Serge Tousignant, Snow and Time Drawing No. 4, 1977, electrostatic print, 71.1 x 106.7 cm; image: 66.6 x 101.8 cm. Canadian Photography Institute of the National Gallery of Canada
Gary Schneider’s Telma (1990) represents a different approach to the extended moment. The photograph belongs to a series of “durational portraits” that use extremely long exposures and the intimacy of a dark studio to penetrate the rehearsed expressions often put on for portraiture. Schneider positions his subjects on the floor beneath a large-format camera. Then, in total darkness, he slowly moves around them, tracing out different parts of the face with a small flashlight.
The last theme in the exhibition is simultaneity.
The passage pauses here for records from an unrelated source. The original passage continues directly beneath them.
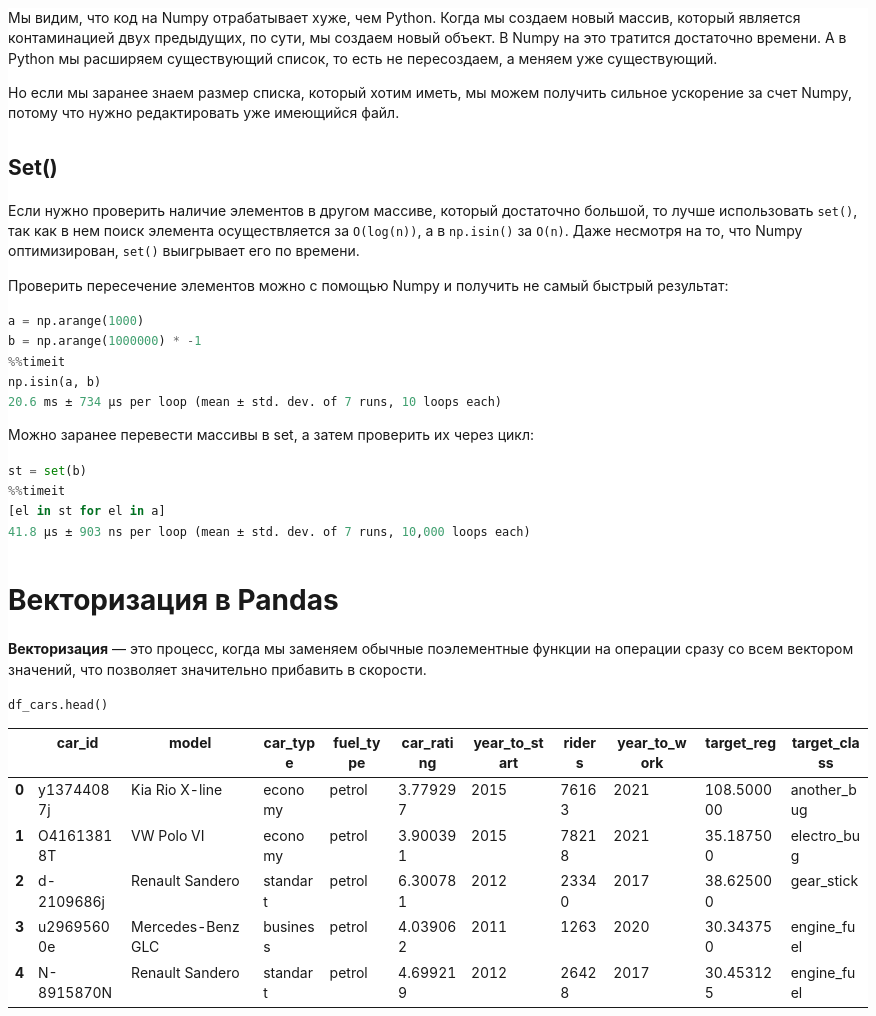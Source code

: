 Мы видим, что код на Numpy отрабатывает хуже, чем Python. Когда мы создаем новый массив, который является контаминацией двух предыдущих, по сути, мы создаем новый объект. В Numpy на это тратится достаточно времени. А в Python мы расширяем существующий список, то есть не пересоздаем, а меняем уже существующий.

Но если мы заранее знаем размер списка, который хотим иметь, мы можем получить сильное ускорение за счет Numpy, потому что нужно редактировать уже имеющийся файл.

## Set()

Если нужно проверить наличие элементов в другом массиве, который достаточно большой, то лучше использовать `set()`, так как в нем поиск элемента осуществляется за `O(log(n))`, а в `np.isin()` за `O(n)`. Даже несмотря на то, что Numpy оптимизирован, `set()` выигрывает его по времени.

Проверить пересечение элементов можно с помощью Numpy и получить не самый быстрый результат:

```python
a = np.arange(1000)
b = np.arange(1000000) * -1
%%timeit
np.isin(a, b)
20.6 ms ± 734 µs per loop (mean ± std. dev. of 7 runs, 10 loops each)
```

Можно заранее перевести массивы в set, а затем проверить их через цикл:

```python
st = set(b)
%%timeit
[el in st for el in a]
41.8 µs ± 903 ns per loop (mean ± std. dev. of 7 runs, 10,000 loops each)
```

# Векторизация в Pandas

**Векторизация** — это процесс, когда мы заменяем обычные поэлементные функции на операции сразу со всем вектором значений, что позволяет значительно прибавить в скорости.

```python
df_cars.head()
```

|       | car_id     | model             | car_type | fuel_type | car_rating | year_to_start | riders | year_to_work | target_reg | target_class |
| ----- | ---------- | ----------------- | -------- | --------- | ---------- | ------------- | ------ | ------------ | ---------- | ------------ |
| **0** | y13744087j | Kia Rio X-line    | economy  | petrol    | 3.779297   | 2015          | 76163  | 2021         | 108.500000 | another_bug  |
| **1** | O41613818T | VW Polo VI        | economy  | petrol    | 3.900391   | 2015          | 78218  | 2021         | 35.187500  | electro_bug  |
| **2** | d-2109686j | Renault Sandero   | standart | petrol    | 6.300781   | 2012          | 23340  | 2017         | 38.625000  | gear_stick   |
| **3** | u29695600e | Mercedes-Benz GLC | business | petrol    | 4.039062   | 2011          | 1263   | 2020         | 30.343750  | engine_fuel  |
| **4** | N-8915870N | Renault Sandero   | standart | petrol    | 4.699219   | 2012          | 26428  | 2017         | 30.453125  | engine_fuel  |


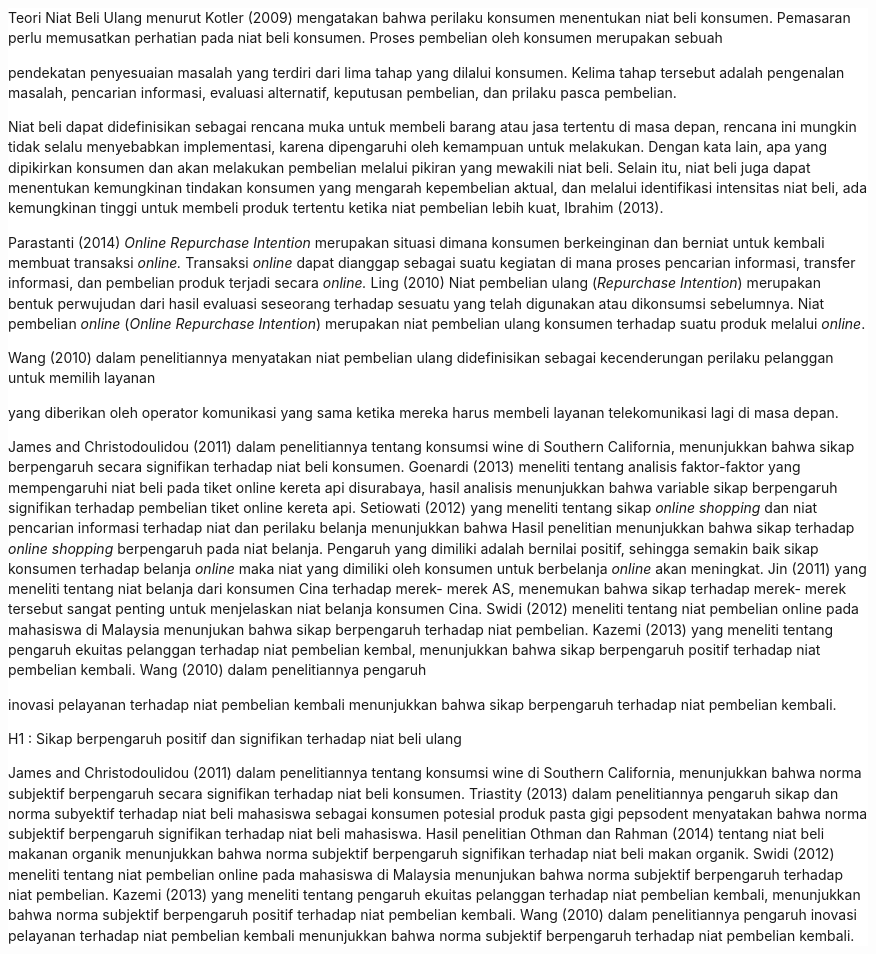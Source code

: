 <p><span class="font4">Teori Niat Beli Ulang menurut Kotler (2009) mengatakan bahwa perilaku konsumen menentukan niat beli konsumen. Pemasaran perlu memusatkan perhatian pada niat beli konsumen. Proses pembelian oleh konsumen merupakan sebuah</span></p>
<p><span class="font4">pendekatan penyesuaian masalah yang terdiri dari lima tahap yang dilalui konsumen. Kelima tahap tersebut adalah pengenalan masalah, pencarian informasi, evaluasi alternatif, keputusan pembelian, dan prilaku pasca pembelian.</span></p>
<p><span class="font4">Niat beli dapat didefinisikan sebagai rencana muka untuk membeli barang atau jasa tertentu di masa depan, rencana ini mungkin tidak selalu menyebabkan implementasi, karena dipengaruhi oleh kemampuan untuk melakukan. Dengan kata lain, apa yang dipikirkan konsumen dan akan melakukan pembelian melalui pikiran yang mewakili niat beli. Selain itu, niat beli juga dapat menentukan kemungkinan tindakan konsumen yang mengarah kepembelian aktual, dan melalui identifikasi intensitas niat beli, ada kemungkinan tinggi untuk membeli produk tertentu ketika niat pembelian lebih kuat, Ibrahim (2013).</span></p>
<p><span class="font4">Parastanti (2014) </span><span class="font4" style="font-style:italic;">Online Repurchase Intention</span><span class="font4"> merupakan situasi dimana konsumen berkeinginan dan berniat untuk kembali membuat transaksi </span><span class="font4" style="font-style:italic;">online. </span><span class="font4">Transaksi </span><span class="font4" style="font-style:italic;">online</span><span class="font4"> dapat dianggap sebagai suatu kegiatan di mana proses pencarian informasi, transfer informasi, dan pembelian produk terjadi secara </span><span class="font4" style="font-style:italic;">online.</span><span class="font4"> Ling (2010) Niat pembelian ulang (</span><span class="font4" style="font-style:italic;">Repurchase Intention</span><span class="font4">) merupakan bentuk perwujudan dari hasil evaluasi seseorang terhadap sesuatu yang telah digunakan atau dikonsumsi sebelumnya. Niat pembelian </span><span class="font4" style="font-style:italic;">online</span><span class="font4"> (</span><span class="font4" style="font-style:italic;">Online Repurchase Intention</span><span class="font4">) merupakan niat pembelian ulang konsumen terhadap suatu produk melalui </span><span class="font4" style="font-style:italic;">online</span><span class="font4">.</span></p>
<p><span class="font4">Wang (2010) dalam penelitiannya menyatakan niat pembelian ulang didefinisikan sebagai kecenderungan perilaku pelanggan untuk memilih layanan</span></p>
<p><span class="font4">yang diberikan oleh operator komunikasi yang sama ketika mereka harus membeli layanan telekomunikasi lagi di masa depan</span><span class="font0">.</span></p>
<p><span class="font4">James and Christodoulidou (2011) dalam penelitiannya tentang konsumsi wine di Southern California, menunjukkan bahwa sikap berpengaruh secara signifikan terhadap niat beli konsumen. Goenardi (2013) meneliti tentang analisis faktor-faktor yang mempengaruhi niat beli pada tiket online kereta api disurabaya, hasil analisis menunjukkan bahwa variable sikap berpengaruh signifikan terhadap pembelian tiket online kereta api. Setiowati (2012) yang meneliti tentang sikap </span><span class="font4" style="font-style:italic;">online shopping</span><span class="font4"> dan niat pencarian informasi terhadap niat dan perilaku belanja menunjukkan bahwa Hasil penelitian menunjukkan bahwa sikap terhadap </span><span class="font4" style="font-style:italic;">online shopping</span><span class="font4"> berpengaruh pada niat belanja. Pengaruh yang dimiliki adalah bernilai positif, sehingga semakin baik sikap konsumen terhadap belanja </span><span class="font4" style="font-style:italic;">online</span><span class="font4"> maka niat yang dimiliki oleh konsumen untuk berbelanja </span><span class="font4" style="font-style:italic;">online</span><span class="font4"> akan meningkat. Jin (2011) yang meneliti tentang niat belanja dari konsumen Cina terhadap merek- merek AS, menemukan bahwa sikap terhadap merek- merek tersebut sangat penting untuk menjelaskan niat belanja konsumen Cina. Swidi (2012) meneliti tentang niat pembelian online pada mahasiswa di Malaysia menunjukan bahwa sikap berpengaruh terhadap niat pembelian. Kazemi (2013) yang meneliti tentang pengaruh ekuitas pelanggan terhadap niat pembelian kembal, menunjukkan bahwa sikap berpengaruh positif terhadap niat pembelian kembali. Wang (2010) dalam penelitiannya pengaruh</span></p>
<p><span class="font4">inovasi pelayanan terhadap niat pembelian kembali menunjukkan bahwa sikap berpengaruh terhadap niat pembelian kembali.</span></p>
<p><span class="font4">H</span><span class="font1">1 </span><span class="font4">: Sikap berpengaruh positif dan signifikan terhadap niat beli ulang</span></p>
<p><span class="font4">James and Christodoulidou (2011) dalam penelitiannya tentang konsumsi wine di Southern California, menunjukkan bahwa norma subjektif berpengaruh secara signifikan terhadap niat beli konsumen. Triastity (2013) dalam penelitiannya pengaruh sikap dan norma subyektif terhadap niat beli mahasiswa sebagai konsumen potesial produk pasta gigi pepsodent menyatakan bahwa norma subjektif berpengaruh signifikan terhadap niat beli mahasiswa. Hasil penelitian Othman dan Rahman (2014) tentang niat beli makanan organik menunjukkan bahwa norma subjektif berpengaruh signifikan terhadap niat beli makan organik. Swidi (2012) meneliti tentang niat pembelian online pada mahasiswa di Malaysia menunjukan bahwa norma subjektif berpengaruh terhadap niat pembelian. Kazemi (2013) yang meneliti tentang pengaruh ekuitas pelanggan terhadap niat pembelian kembali, menunjukkan bahwa norma subjektif berpengaruh positif terhadap niat pembelian kembali. Wang (2010) dalam penelitiannya pengaruh inovasi pelayanan terhadap niat pembelian kembali menunjukkan bahwa norma subjektif berpengaruh terhadap niat pembelian kembali.</span></p>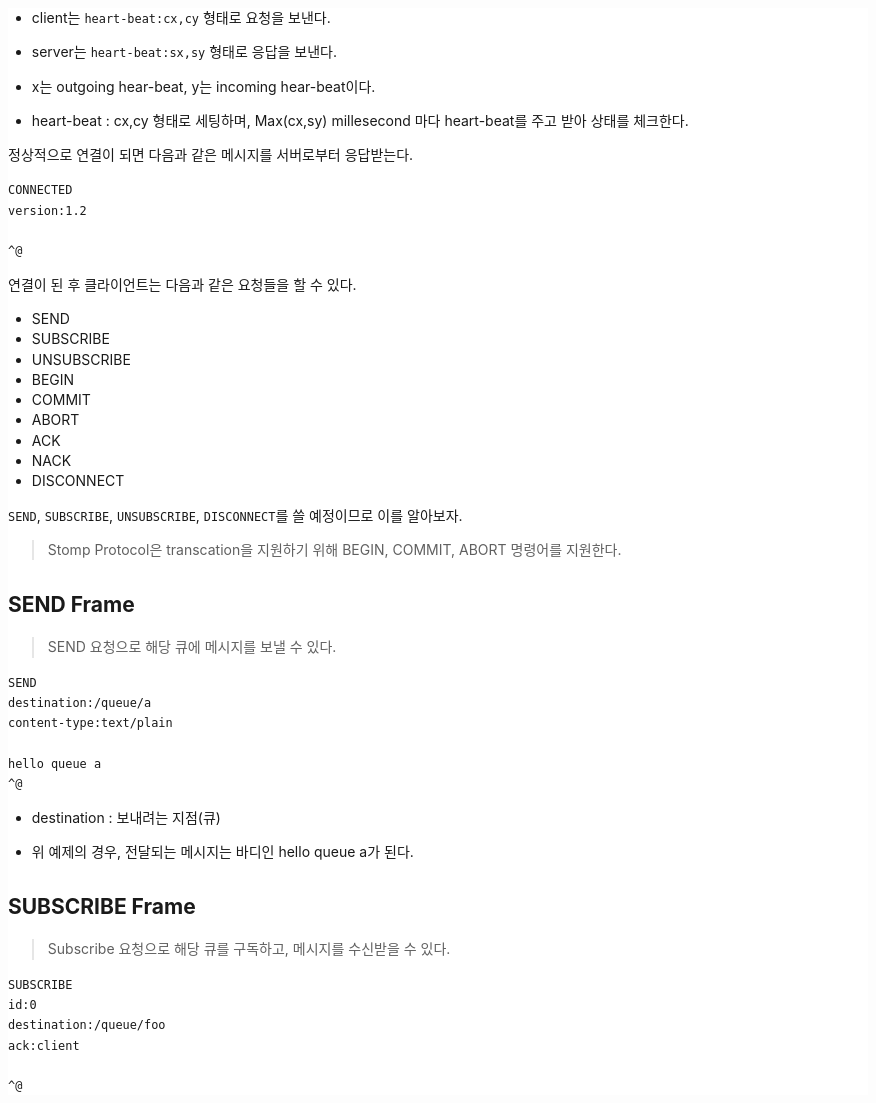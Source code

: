   * client는 `heart-beat:cx,cy` 형태로 요청을 보낸다.

  * server는 `heart-beat:sx,sy` 형태로 응답을 보낸다.

  * x는 outgoing hear-beat, y는 incoming hear-beat이다.

  * heart-beat : cx,cy 형태로 세팅하며, Max(cx,sy) millesecond 마다  heart-beat를 주고 받아 상태를 체크한다.

정상적으로 연결이 되면 다음과 같은 메시지를 서버로부터 응답받는다.


```
CONNECTED
version:1.2

^@
```

연결이 된 후 클라이언트는 다음과 같은 요청들을 할 수 있다.

* SEND
* SUBSCRIBE 
* UNSUBSCRIBE 
* BEGIN 
* COMMIT 
* ABORT 
* ACK 
* NACK 
* DISCONNECT

`SEND`, `SUBSCRIBE`, `UNSUBSCRIBE`, `DISCONNECT`를 쓸 예정이므로 이를 알아보자.

> Stomp Protocol은  transcation을 지원하기 위해 BEGIN, COMMIT, ABORT 명령어를 지원한다.

## SEND Frame

> SEND 요청으로 해당 큐에 메시지를 보낼 수 있다.

```
SEND
destination:/queue/a
content-type:text/plain

hello queue a
^@
```

* destination : 보내려는 지점(큐)

* 위 예제의 경우, 전달되는 메시지는 바디인 hello queue a가 된다.

## SUBSCRIBE Frame

> Subscribe 요청으로 해당 큐를 구독하고, 메시지를 수신받을 수 있다.

```
SUBSCRIBE
id:0
destination:/queue/foo
ack:client

^@
```

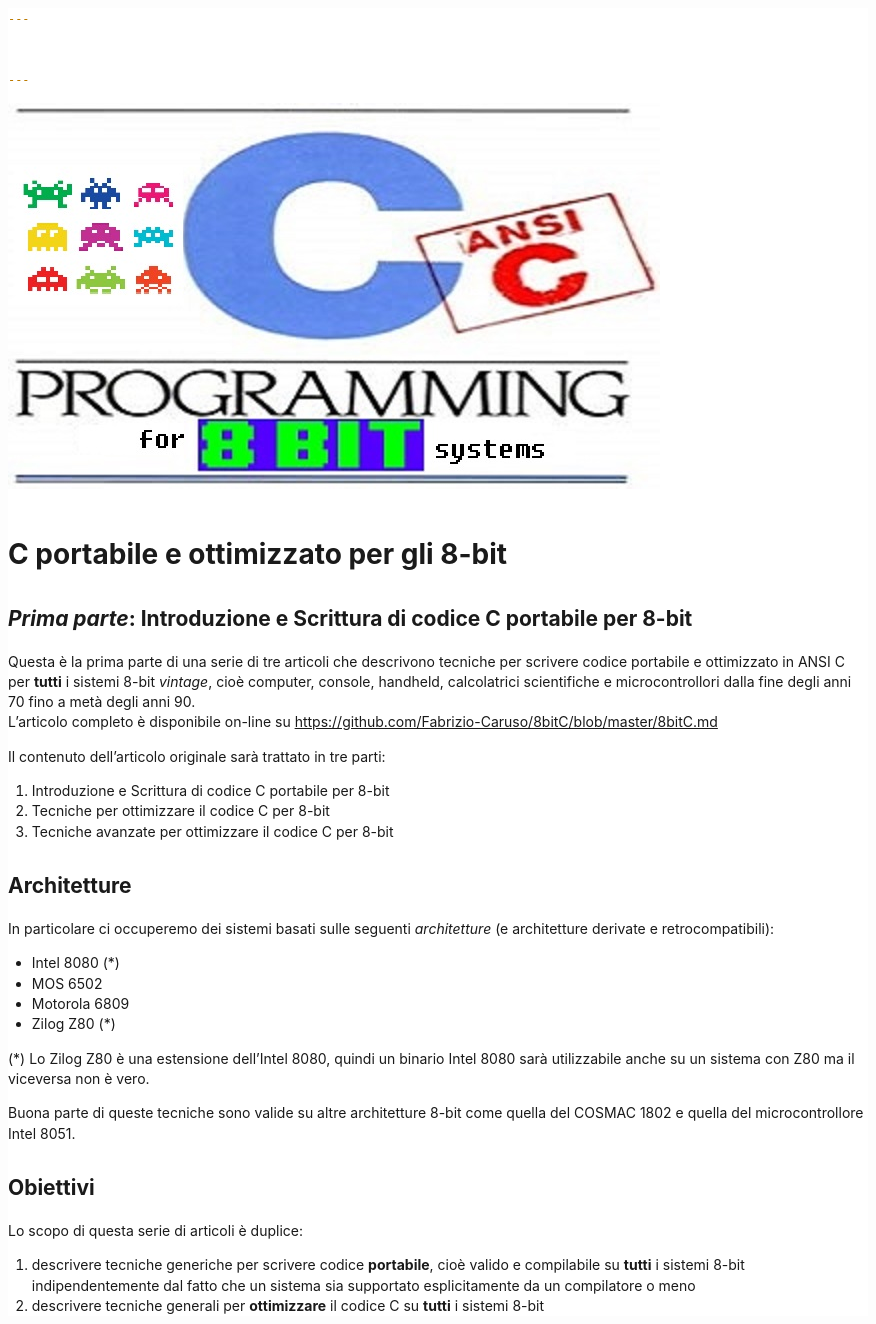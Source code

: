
 ```yaml
---


---
```


<p><img src="8bitC.jpg" alt="8-bit C"></p>
<h1 id="c-portabile-e-ottimizzato-per-gli-8-bit">C portabile e ottimizzato per gli 8-bit</h1>
<h2 id="prima-parte-introduzione--e-scrittura-di-codice-c-portabile-per-8-bit"><em>Prima parte</em>: Introduzione  e Scrittura di codice C portabile per 8-bit</h2>
<p>Questa è la prima parte di una serie di tre articoli che descrivono tecniche per scrivere codice portabile e ottimizzato in ANSI C per <strong>tutti</strong> i sistemi 8-bit <em>vintage</em>, cioè computer, console, handheld, calcolatrici scientifiche e microcontrollori dalla fine degli anni 70 fino a metà degli anni 90.<br>
L’articolo completo è disponibile on-line su <a href="https://github.com/Fabrizio-Caruso/8bitC/blob/master/8bitC.md">https://github.com/Fabrizio-Caruso/8bitC/blob/master/8bitC.md</a></p>
<p>Il contenuto dell’articolo originale sarà trattato in tre parti:</p>
<ol>
<li>Introduzione e Scrittura di codice C portabile per 8-bit</li>
<li>Tecniche per ottimizzare il codice C per 8-bit</li>
<li>Tecniche avanzate per ottimizzare il codice C per 8-bit</li>
</ol>
<h2 id="architetture">Architetture</h2>
<p>In particolare ci occuperemo dei sistemi basati sulle seguenti <em>architetture</em> (e architetture derivate e retrocompatibili):</p>
<ul>
<li>Intel 8080 (*)</li>
<li>MOS 6502</li>
<li>Motorola 6809</li>
<li>Zilog Z80 (*)</li>
</ul>
<p>(*) Lo Zilog Z80 è una estensione dell’Intel 8080, quindi un binario Intel 8080 sarà utilizzabile anche su un sistema con Z80 ma il viceversa non è vero.</p>
<p>Buona parte di queste tecniche sono valide su altre architetture 8-bit come quella del COSMAC 1802 e quella del microcontrollore Intel 8051.</p>
<h2 id="obiettivi">Obiettivi</h2>
<p>Lo scopo di questa serie di articoli è duplice:</p>
<ol>
<li>descrivere tecniche generiche per scrivere codice <strong>portabile</strong>, cioè valido e compilabile su <strong>tutti</strong> i sistemi 8-bit indipendentemente dal fatto che un sistema sia supportato esplicitamente da un compilatore o meno</li>
<li>descrivere tecniche generali per <strong>ottimizzare</strong> il codice C su <strong>tutti</strong> i sistemi 8-bit</li>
The works in this section can be understood as conflating temporal or spatial experience in some way, allowing multiple viewpoints or moments in time to be experienced simultaneously. In Harry Callahan’s street scene Randolph Street, Chicago (1956), for example, walking figures merge into one another as three, or possibly four, separate moments are combined through in-camera multiple exposures.
Kristan Horton, Disposable Gloves, 2009, ink jet print, 145 x 111 cm; image: 136 x 102 cm. Canadian Photography Institute of the National Gallery of Canada
Kristan Horton’s Cubist-like Disposable Gloves (2009) is also combination of exposures — in this case, taken from multiple perspectives as he circled a pile of cast-off materials on his studio floor. He then used a computer to combine the images in chronological order, and with varying degrees of opacity. The final work is a layering of time and space, brought together within a single image.
With fifty-seven photographs and an intriguing video installation, there are many great works in Clocks for Seeing. All are fascinating in their own right. And all are elegant reflections of photography’s ability to stop both time and motion, while creating compelling visions of reality as seen through both the lens and the artist’s eye.
Clocks for Seeing: Photography, Time and Motion is on view at the Art Gallery of Alberta until June 18, 2017.